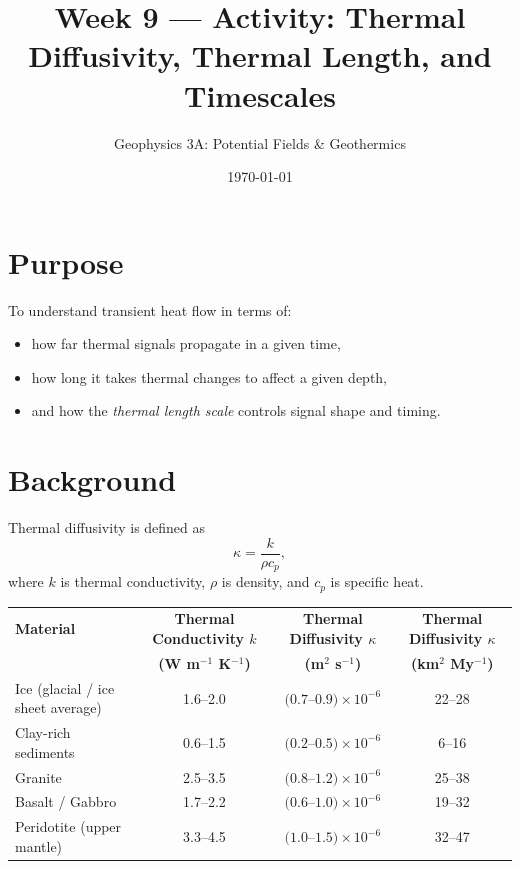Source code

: \documentclass[11pt,a4paper]{article}
\title{Week 9 --- Activity: Thermal Diffusivity, Thermal Length, and Timescales}
\author{Geophysics 3A: Potential Fields \& Geothermics}
\date{\today}
\begin{document}
\maketitle

\vspace{1em}

\section*{Purpose}
To understand transient heat flow in terms of:
\begin{itemize}
  \item how far thermal signals propagate in a given time,
  \item how long it takes thermal changes to affect a given depth,
  \item and how the \emph{thermal length scale} controls signal shape and timing.
\end{itemize}


\section*{Background}
Thermal diffusivity is defined as
\[
\kappa = \frac{k}{\rho c_p},
\]
where $k$ is thermal conductivity, $\rho$ is density, and $c_p$ is specific heat.

\begin{table}
    \centering
    \begin{tabular}{lccc}
        \toprule
        \textbf{Material} &
        \textbf{Thermal Conductivity $k$} &
        \textbf{Thermal Diffusivity $\kappa$} &
        \textbf{Thermal Diffusivity $\kappa$} \\
        &
        \textbf{(W m$^{-1}$ K$^{-1}$)} &
        \textbf{(m$^2$ s$^{-1}$)} &
        \textbf{(km$^2$ My$^{-1}$)} \\
        \midrule
        Ice (glacial / ice sheet average) &
        1.6--2.0 &
        $(0.7$--$0.9)\times10^{-6}$ &
        22--28 \\

        Clay-rich sediments &
        0.6--1.5 &
        $(0.2$--$0.5)\times10^{-6}$ &
        6--16 \\

        Granite &
        2.5--3.5 &
        $(0.8$--$1.2)\times10^{-6}$ &
        25--38 \\

        Basalt / Gabbro &
        1.7--2.2 &
        $(0.6$--$1.0)\times10^{-6}$ &
        19--32 \\

        Peridotite (upper mantle) &
        3.3--4.5 &
        $(1.0$--$1.5)\times10^{-6}$ &
        32--47 \\
        \bottomrule
    \end{tabular}
\end{table}
\end{document}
|---|
## Required work
Return the listing above unaltered, omitting its pictures.

## Result of this exercise
Source code

: \documentclass[11pt,a4paper]{article}
\title{Week 9 --- Activity: Thermal Diffusivity, Thermal Length, and Timescales}
\author{Geophysics 3A: Potential Fields \& Geothermics}
\date{\today}
\begin{document}
\maketitle

\vspace{1em}

\section*{Purpose}
To understand transient heat flow in terms of:
\begin{itemize}
  \item how far thermal signals propagate in a given time,
  \item how long it takes thermal changes to affect a given depth,
  \item and how the \emph{thermal length scale} controls signal shape and timing.
\end{itemize}


\section*{Background}
Thermal diffusivity is defined as
\[
\kappa = \frac{k}{\rho c_p},
\]
where $k$ is thermal conductivity, $\rho$ is density, and $c_p$ is specific heat.

\begin{table}
    \centering
    \begin{tabular}{lccc}
        \toprule
        \textbf{Material} &
        \textbf{Thermal Conductivity $k$} &
        \textbf{Thermal Diffusivity $\kappa$} &
        \textbf{Thermal Diffusivity $\kappa$} \\
        &
        \textbf{(W m$^{-1}$ K$^{-1}$)} &
        \textbf{(m$^2$ s$^{-1}$)} &
        \textbf{(km$^2$ My$^{-1}$)} \\
        \midrule
        Ice (glacial / ice sheet average) &
        1.6--2.0 &
        $(0.7$--$0.9)\times10^{-6}$ &
        22--28 \\

        Clay-rich sediments &
        0.6--1.5 &
        $(0.2$--$0.5)\times10^{-6}$ &
        6--16 \\

        Granite &
        2.5--3.5 &
        $(0.8$--$1.2)\times10^{-6}$ &
        25--38 \\

        Basalt / Gabbro &
        1.7--2.2 &
        $(0.6$--$1.0)\times10^{-6}$ &
        19--32 \\

        Peridotite (upper mantle) &
        3.3--4.5 &
        $(1.0$--$1.5)\times10^{-6}$ &
        32--47 \\
        \bottomrule
    \end{tabular}
\end{table}
\end{document}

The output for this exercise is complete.